== Activity ==
Set down exactly, and only, the lines from the one with "Furthermore, DynaMOSA yields" to the final line of the entries, both included.

== Extracted data ==
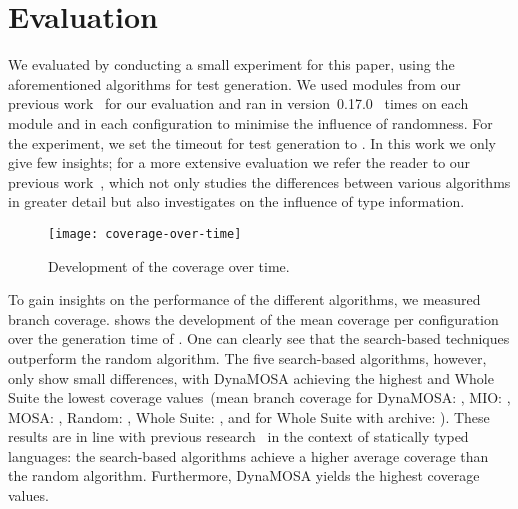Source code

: \section{Evaluation}\label{sec:evaluation}

We evaluated \pynguin
by conducting a small experiment for this paper,
using the aforementioned algorithms for test generation.
%
We used \numModules modules from our previous work~\cite{LKF21}
for our evaluation
and ran \pynguin in version~0.17.0~\cite{Luk22Pynguin0170}
\numIterations times on each module
and in each configuration
to minimise the influence of randomness.
%
For the experiment,
we set the timeout for test generation to \timeout.%
%
In this work we only give few insights;
%
for a more extensive evaluation
we refer the reader to our previous work~\cite{LKF20,LKF21},
which not only studies the differences
between various algorithms in greater detail
but also investigates on the influence of type information.
%

\begin{figure}[t]
  \centering
  \texttt{[image: coverage-over-time]}
  \caption{\label{fig:coverage-over-time}Development of the coverage over time.}
\end{figure}

To gain insights on the performance of the different algorithms,
we measured branch coverage.
%
 shows the development
of the mean coverage per configuration
over the generation time of \timeout.
%
One can clearly see that the search-based techniques
outperform the random algorithm.
%
The five search-based algorithms,
however,
only show small differences,
with DynaMOSA achieving the highest
and Whole Suite the lowest coverage values~(mean branch coverage for
DynaMOSA\@: \avgCoverageDynaMOSA,
MIO\@: \avgCoverageMIO,
MOSA\@: \avgCoverageMOSA,
Random\@: \avgCoverageRandom,
Whole Suite\@: \avgCoverageWS,
and for Whole Suite with archive\@: \avgCoverageWSA).
%
These results are in line with previous research~\cite{CAF+18,PKT18a}
in the context of statically typed languages:
%
the search-based algorithms achieve a higher average coverage
than the random algorithm.
%
Furthermore, DynaMOSA yields the highest coverage values.
%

== Worked solution ==
Furthermore, DynaMOSA yields the highest coverage values.
%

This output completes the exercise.